Die Sammlung Grimani
Im Zentrum der Ausstellung steht daher auch die bedeutendste Sammlung des 16. Jahrhunderts überhaupt: Domenico Grimani, Kardinal von San Marco und seine Neffen Marco, Marino und Giovanni, die alle Patriarchen von Aquileia waren, der zweite sogar Kardinal, erwarben mehr als 200 Antiken, ca. 500 Gemälde, nicht nur von venezianischen Meistern, sondern vor allem auch flämische Malerei und eine Bibliothek mit 15.000 Bänden. ‚Schatzkammer' des prachtvollen Palazzo der Familie bei Santa Maria Formosa war die sogenannte Tribuna, ein nahezu quadratischer überkuppelter Raum von ca. 8 m Kantenlänge.
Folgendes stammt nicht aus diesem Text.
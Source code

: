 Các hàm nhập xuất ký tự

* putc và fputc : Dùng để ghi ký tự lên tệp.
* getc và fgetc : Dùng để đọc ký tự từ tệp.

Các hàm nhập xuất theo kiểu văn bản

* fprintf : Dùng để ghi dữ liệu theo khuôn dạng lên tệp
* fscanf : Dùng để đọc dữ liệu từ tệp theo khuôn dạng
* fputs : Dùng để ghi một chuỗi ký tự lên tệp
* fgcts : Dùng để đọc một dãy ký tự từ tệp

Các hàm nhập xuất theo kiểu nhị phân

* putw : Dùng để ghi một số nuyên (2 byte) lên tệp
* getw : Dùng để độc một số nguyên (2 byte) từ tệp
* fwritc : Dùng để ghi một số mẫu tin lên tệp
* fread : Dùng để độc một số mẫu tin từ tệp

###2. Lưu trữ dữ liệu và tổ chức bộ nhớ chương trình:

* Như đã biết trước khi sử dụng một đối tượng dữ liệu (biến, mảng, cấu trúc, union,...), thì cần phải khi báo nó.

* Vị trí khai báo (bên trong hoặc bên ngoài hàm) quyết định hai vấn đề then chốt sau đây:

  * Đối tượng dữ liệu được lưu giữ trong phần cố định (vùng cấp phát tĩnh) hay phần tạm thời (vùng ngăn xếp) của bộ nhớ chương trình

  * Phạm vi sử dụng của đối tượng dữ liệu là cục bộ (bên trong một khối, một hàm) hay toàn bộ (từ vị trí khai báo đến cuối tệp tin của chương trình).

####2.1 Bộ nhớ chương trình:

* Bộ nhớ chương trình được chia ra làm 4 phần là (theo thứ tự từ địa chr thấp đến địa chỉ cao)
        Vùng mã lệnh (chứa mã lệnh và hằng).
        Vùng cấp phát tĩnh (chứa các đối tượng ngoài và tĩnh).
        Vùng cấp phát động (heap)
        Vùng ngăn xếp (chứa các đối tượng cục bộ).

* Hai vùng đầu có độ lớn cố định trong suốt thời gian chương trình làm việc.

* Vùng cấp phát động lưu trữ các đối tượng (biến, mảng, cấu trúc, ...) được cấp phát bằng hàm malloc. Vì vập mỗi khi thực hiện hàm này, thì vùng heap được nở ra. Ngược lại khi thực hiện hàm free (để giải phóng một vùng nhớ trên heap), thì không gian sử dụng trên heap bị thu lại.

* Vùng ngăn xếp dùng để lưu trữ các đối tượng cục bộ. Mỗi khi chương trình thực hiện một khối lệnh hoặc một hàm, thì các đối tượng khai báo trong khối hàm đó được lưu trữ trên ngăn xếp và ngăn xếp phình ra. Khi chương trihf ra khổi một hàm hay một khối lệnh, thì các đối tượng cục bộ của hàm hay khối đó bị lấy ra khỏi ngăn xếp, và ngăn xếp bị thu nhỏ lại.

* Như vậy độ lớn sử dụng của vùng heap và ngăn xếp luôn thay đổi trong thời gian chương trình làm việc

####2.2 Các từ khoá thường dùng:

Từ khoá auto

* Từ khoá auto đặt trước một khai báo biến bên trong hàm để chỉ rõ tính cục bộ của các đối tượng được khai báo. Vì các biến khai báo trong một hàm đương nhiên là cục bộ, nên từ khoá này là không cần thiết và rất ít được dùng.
Hier wurden die 130 wichtigsten Antiken der Sammlung in einer für Venedig einzigartigen Architektur gezeigt: Mit ihren Nischen, Giebeln und Säulen folgt sie römischen Vorbildern, ein sichtbarer Beweis dafür, dass der Kardinal mit neuesten künstlerischen Entwicklungen vertraut war, aber auch eine politische Botschaft: Die Grimani galten im ansonsten eher romfeindlichen Venedig als Parteigänger des Papstes. Höhepunkt der Bonner Ausstellung ist eine Rekonstruktion der Tribuna im Maßstab 1/1, in der 13 der wichtigsten Originale der Sammlung die ehemals zugewiesenen Plätze wieder einnehmen.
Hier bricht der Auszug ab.